Em «Organizando o cuidado domiciliário» (pp. 137-155), quarto capítulo, Stacey explora a questão da defesa dos trabalhadores deste setor, especificamente através da sua sindicalização. A autora conclui que seria importante ouvir a voz destas pessoas e dar-lhes destaque nas investigações sobre o trabalho e sindicalismo, o que não tem acontecido. Percebe também que poucos/as trabalhadores/as estão sindicalizados e que existe um desfasamento entre os interesses destas pessoas e a agenda dos sindicatos.

Na «Conclusão: melhorar as condições de prestação do trabalho pago» (pp. 156-169), Stacey sumariza as principais questões debatidas nesta obra, com destaque para as questões sobre a identidade e a desigualdade existentes no cui-dado domiciliário. Deixa ainda um importante alerta sobre o the caring self: é que embora este reforce o compromisso entre os/as cuidadores/as e as pessoas cuidadas, ele é «perigoso» nomeadamente para as mulheres.

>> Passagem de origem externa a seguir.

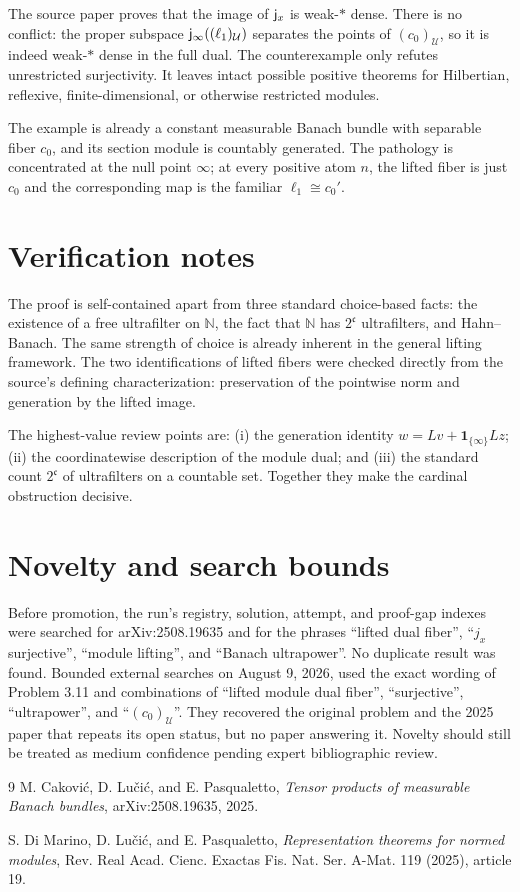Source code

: \documentclass[11pt]{amsart}
\newcommand{\N}{\mathbb N}
\newcommand{\U}{\mathcal U}
\begin{document}
The source paper proves that the image of ${\sf j}_x$ is weak-$*$ dense.
There is no conflict: the proper subspace
${\sf j}_\infty((\ell_1)_\U)$ separates the points of $(c_0)_\U$, so it is
indeed weak-$*$ dense in the full dual.  The counterexample only refutes
unrestricted surjectivity.  It leaves intact possible positive theorems for
Hilbertian, reflexive, finite-dimensional, or otherwise restricted modules.

The example is already a constant measurable Banach bundle with separable
fiber $c_0$, and its section module is countably generated.  The pathology is
concentrated at the null point $\infty$; at every positive atom $n$, the
lifted fiber is just $c_0$ and the corresponding map is the familiar
$\ell_1\cong c_0'$.

\section*{Verification notes}

The proof is self-contained apart from three standard choice-based facts:
the existence of a free ultrafilter on $\N$, the fact that $\N$ has
$2^{\mathfrak c}$ ultrafilters, and Hahn--Banach.  The same strength of choice
is already inherent in the general lifting framework.  The two identifications
of lifted fibers were checked directly from the source's defining
characterization: preservation of the pointwise norm and generation by the
lifted image.

The highest-value review points are: (i) the generation identity
$w=Lv+\mathbf1_{\{\infty\}}Lz$; (ii) the coordinatewise description of the
module dual; and (iii) the standard count $2^{\mathfrak c}$ of ultrafilters
on a countable set.  Together they make the cardinal obstruction decisive.

\section*{Novelty and search bounds}

Before promotion, the run's registry, solution, attempt, and proof-gap
indexes were searched for arXiv:2508.19635 and for the phrases ``lifted dual
fiber'', ``$j_x$ surjective'', ``module lifting'', and ``Banach ultrapower''.
No duplicate result was found.  Bounded external searches on August 9, 2026,
used the exact wording of Problem 3.11 and combinations of
``lifted module dual fiber'', ``surjective'', ``ultrapower'', and
``$(c_0)_\mathcal U$''.  They recovered the original problem and the 2025
paper that repeats its open status, but no paper answering it.  Novelty should
still be treated as medium confidence pending expert bibliographic review.

\begin{thebibliography}{9}
M. Cakovi\'c, D. Lu\v{c}i\'c, and E. Pasqualetto,
\emph{Tensor products of measurable Banach bundles},
arXiv:2508.19635, 2025.

S. Di Marino, D. Lu\v{c}i\'c, and E. Pasqualetto,
\emph{Representation theorems for normed modules},
Rev. Real Acad. Cienc. Exactas Fis. Nat. Ser. A-Mat. 119 (2025), article 19.
\end{thebibliography}
\end{document}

E não deixa de explicarnos porquê: para Stacey este essencializa o papel das mulheres como cuidadoras, focando as suas competências naturais para cuidar e obscurece aquela que, no seu ponto de vista, deveria ser «a» questão: a remuneração digna do trabalho de cuidar.

No início deste texto, disse que a obra de Stacey interessava a um público mais amplo que aquele que à partida o título parecia anunciar. A recensão agora a chegar ao fim, dá conta da complexidade das questões trazidas por esta obra e dos muitos contributos que nos deixa. Stacey coloca em evidência aspetos muitas vezes esquecidos nos trabalhos sobre a produção de cuidado. Destaque para os «percursos de cuidado» dos/as cuidadores/as, essenciais para compreendermos como quem cuida vê o cuidado e ao seu papel, ou a importância do contexto em que o cuidado é produzido para percebermos o modo como as relações se desenvolvem, a relevância dada aos laços afetivos desenvolvidos nas relações de cui-dado e papel que assumem na construção do the caring self. Não obstante, Stacey esquece outros aspetos que tornariam o seu trabalho ainda mais interessante. Em primeiro lugar, dá pouca relevância ao papel da pesquisa etnográfica para esta investigação, apesar desta ter sido uma mais-valia para a realização deste trabalho e um dos aspetos que o tornam atípico. Depois, apesar da importância dada aos laços afetivos para perceber o que leva as pessoas a cuidarem, a autora esquece um contributo teórico que lhe teria sido muito útil para aprofundar esta questão.

Refiro-me ao paradigma da dádiva. Por fim, penso que seria de esperar mais discussão teórica feminista por parte de uma autora que tem trabalhado a questão. A obra em tudo teria ganho com uma maior problematização sobre a questão entre o cuidado e as mulheres e a recuperação de teóricas como Carol Gilligan, Joan C. Tronto, Eva Feder Kittay, ou o trabalho de Nancy R. Hooyman e Judith Gonyea que segundo o olhar crítico da perspetiva feminista analisa a prestação de cuidados nos Estados Unidos.